Artificial Idiocy: The berserk missile's AI programme works as displayed in the diagram below:
  • if the target's final position is in the missile's forward 60 degrees arc, the missile thrusts forward once, spending one thrust point;
  • otherwise, the missile spins right or left in the target's direction, spending one thrust point;
  • in the unlikely event that the target is directly behind the missile, it will spin right or left, randomly.
Repeat the above procedure until the missile has expended all of its thrust or reached its target.
Collisions: If during its movement the missile collides on an asteroid or on a fighter, it yields 100 damage (shields apply) to any fighter in the hex in which it explodes.
Missile moving along a diagonal: since missiles move like fighters, and since moving along a diagonal near an asteroid counts as a collision (albeit a zero-point one, see the simple rules), the missile explodes.
If this is not clear, have a look at the missile tutorial!

Shooting phase

In this phase, missiles shot on the previous round deal damage, and fighters shoot, drop grenades, launch rockets and let go new missiles, simultaneously. In addition, any newly shot missile will explode at once if it is released in a hex containing one or more fighters (it deals 100 damage to all fighters in the hex), an asteroid (in this case, it is wasted), or a grenade/rocket cluster explosion.

Missiles lock-on phase

Newly fired missiles, and all missiles fired in the previous round which still haven't exploded, lock on to the nearest fighter, friend or enemy, within a forward 120 arc.
In the picture, only fighters in the violet hexes are within the missile's line-of-sight, because of the asteroids.
When fighters are moving, missiles lock-on between rounds, on the fighters' initial position, and go berserk to the fighter's true final position. Lock-on is signalled by a blinking crosshair over the fighter the missile has locked on (not displayed in this figure).

Fighters retire, missiles self-destruct

This phase is identical to the simple rules one, except that it applies also to missiles: they self-destruct.

Dual thrusters

Some fighters mount dual thrusters, two sets of thrusters which allow to thrust 60° on the left or right instead of straight ahead. These fighters have no forward chits, but employ instead the double-sided chit shown here. The pictures below display the effects of a single thrust on the left or right.

To activate these thrusters, press the U and O keys. The forward and boost keys I and K are disabled. You turn normally.
HMS: For HMS, g-max and fuel purposes, one "side-thrust" equals one thrust.
zig-zagging: if possible, the move reconstruction algorithm optimises number of turns first. That is, the usual "thrust forward two times" can be achieved
  • by thrusting right two times, then left two times (cost: 4 thrust, 4 g, 0 turns) or
  • by spinning left, thrusting right twice, spinning right (cost: 4 thrust, 2 g, 2 turns).
The first solution is preferred for alien pilots.

Inertial grenades

Inertial grenades are one-use weapons, like missiles.

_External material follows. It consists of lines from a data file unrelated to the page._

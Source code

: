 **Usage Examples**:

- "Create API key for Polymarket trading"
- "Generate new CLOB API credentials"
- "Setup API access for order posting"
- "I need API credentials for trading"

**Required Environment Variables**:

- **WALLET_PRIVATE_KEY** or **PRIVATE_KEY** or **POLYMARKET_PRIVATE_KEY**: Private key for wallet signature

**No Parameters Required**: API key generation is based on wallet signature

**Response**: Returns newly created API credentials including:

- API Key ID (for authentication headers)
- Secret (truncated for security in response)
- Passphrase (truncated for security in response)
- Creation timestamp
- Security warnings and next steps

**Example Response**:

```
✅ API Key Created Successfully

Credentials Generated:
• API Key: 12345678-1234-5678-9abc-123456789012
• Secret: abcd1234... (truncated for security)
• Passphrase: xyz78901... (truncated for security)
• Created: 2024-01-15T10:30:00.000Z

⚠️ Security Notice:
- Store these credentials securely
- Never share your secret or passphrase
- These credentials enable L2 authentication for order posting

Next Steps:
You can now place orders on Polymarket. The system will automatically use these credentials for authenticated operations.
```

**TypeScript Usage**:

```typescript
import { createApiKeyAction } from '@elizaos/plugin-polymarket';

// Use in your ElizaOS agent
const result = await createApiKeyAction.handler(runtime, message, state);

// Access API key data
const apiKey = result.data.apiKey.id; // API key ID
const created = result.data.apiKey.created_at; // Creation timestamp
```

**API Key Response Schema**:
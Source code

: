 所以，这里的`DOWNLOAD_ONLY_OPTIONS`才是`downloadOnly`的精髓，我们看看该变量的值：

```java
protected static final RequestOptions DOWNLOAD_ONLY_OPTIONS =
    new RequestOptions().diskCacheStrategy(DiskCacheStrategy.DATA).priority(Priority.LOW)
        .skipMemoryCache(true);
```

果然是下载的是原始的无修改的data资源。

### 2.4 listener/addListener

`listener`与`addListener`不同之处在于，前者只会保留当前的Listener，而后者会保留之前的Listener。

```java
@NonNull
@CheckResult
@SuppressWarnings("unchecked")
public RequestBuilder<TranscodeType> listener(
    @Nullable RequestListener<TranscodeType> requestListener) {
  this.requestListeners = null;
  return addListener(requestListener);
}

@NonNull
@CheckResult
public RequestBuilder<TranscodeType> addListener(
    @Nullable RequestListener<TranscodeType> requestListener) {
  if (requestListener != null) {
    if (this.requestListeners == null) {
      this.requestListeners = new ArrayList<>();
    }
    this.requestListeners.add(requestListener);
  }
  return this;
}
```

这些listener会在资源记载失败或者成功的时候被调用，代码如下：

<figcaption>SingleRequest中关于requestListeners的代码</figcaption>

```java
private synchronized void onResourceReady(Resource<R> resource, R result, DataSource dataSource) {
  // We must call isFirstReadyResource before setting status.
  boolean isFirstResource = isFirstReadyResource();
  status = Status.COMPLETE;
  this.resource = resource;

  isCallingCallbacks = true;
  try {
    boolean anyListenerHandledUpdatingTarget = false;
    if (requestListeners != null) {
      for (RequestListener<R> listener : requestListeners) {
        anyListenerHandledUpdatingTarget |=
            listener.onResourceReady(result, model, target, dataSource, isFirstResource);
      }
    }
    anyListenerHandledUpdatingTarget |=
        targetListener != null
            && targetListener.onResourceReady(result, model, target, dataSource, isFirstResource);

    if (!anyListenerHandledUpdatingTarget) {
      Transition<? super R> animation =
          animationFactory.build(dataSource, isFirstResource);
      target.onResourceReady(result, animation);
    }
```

If you decide to drop an inertial grenade, it will explode in your ''virtual position'', that is, in the hex where you will end up if you do not apply thrust. You cannot control the position where the inertial grenade will explode (the only way is to plan two rounds in advance, and boosts can be useful in this respect).

An inertial grenade is the most devastating weapon available, yet it is extremely difficult to use, and it can be dangerous for yourself and your allies. An inertial grenade will damage fighters and destroy missiles in its radius. A grenade with a radius of 2, for example, also affects all hexes adjacent to its explosion point. Friendly fighters are affected, of course, and so is your fighter: the image displays a fighter dropping an inertial grenade and avoiding its explosion area.
Only fighters and missiles finishing their movement in the affected hexes will be affected: fighters and missile crossing the area will not receive damage.
Currently only range 2, damage 200 grenades are available. They inflict 200 damage in the central hex, and 141 damage in the external hexes.

Rocket clusters

Unleash a shower of tiny rockets on your enemies! Rocket clusters are also one-use weapons, and their use is similar to that of the inertial grenades: they do not have any sensors or their own thrusters, they just crowd an area and explode immediately. The only difference is that they deal less damage, and that you can control the position where they will explode:

They affect an area analogous to that of a range 3, 60° arc weapon. Rocket clusters also destroy missiles in their area, and damage friendly fighters. Rocket clusters with different ranges/radii are on the todo list. Unlike normal weapons, the myriad rockets you launch are able to pass through asteroid hexes and damage fighters on the other side.
If you've arrived here, why not read the tactics page!

Advanced rules

What are the advanced rules

Advanced rules are the most heavily playtested. They can change a bit often. Changes are applied at once to all advanced rules games. Only join advanced games if you want to be a playtester (thanks!), want to give suggestions (thanks!) and you don't mind if suddenly some rules change in the middle of the game (sorry!).

Custom fighters

When you join a game you will have more options for fighter creation.
How fighter creation works is explained briefly at the bottom of the fighter creation page. Some very useful tactical tips can be found in the doggy guide to fighter creation

Boost movement mode

Boosts allow you to change your fighter's final speed without affecting your final position. One boost costs like one forward thrust (1 pulse, one gmax), and shifts your fighter's second triangle by one hex. The images show the effect of thrusting (left) and boosting (right).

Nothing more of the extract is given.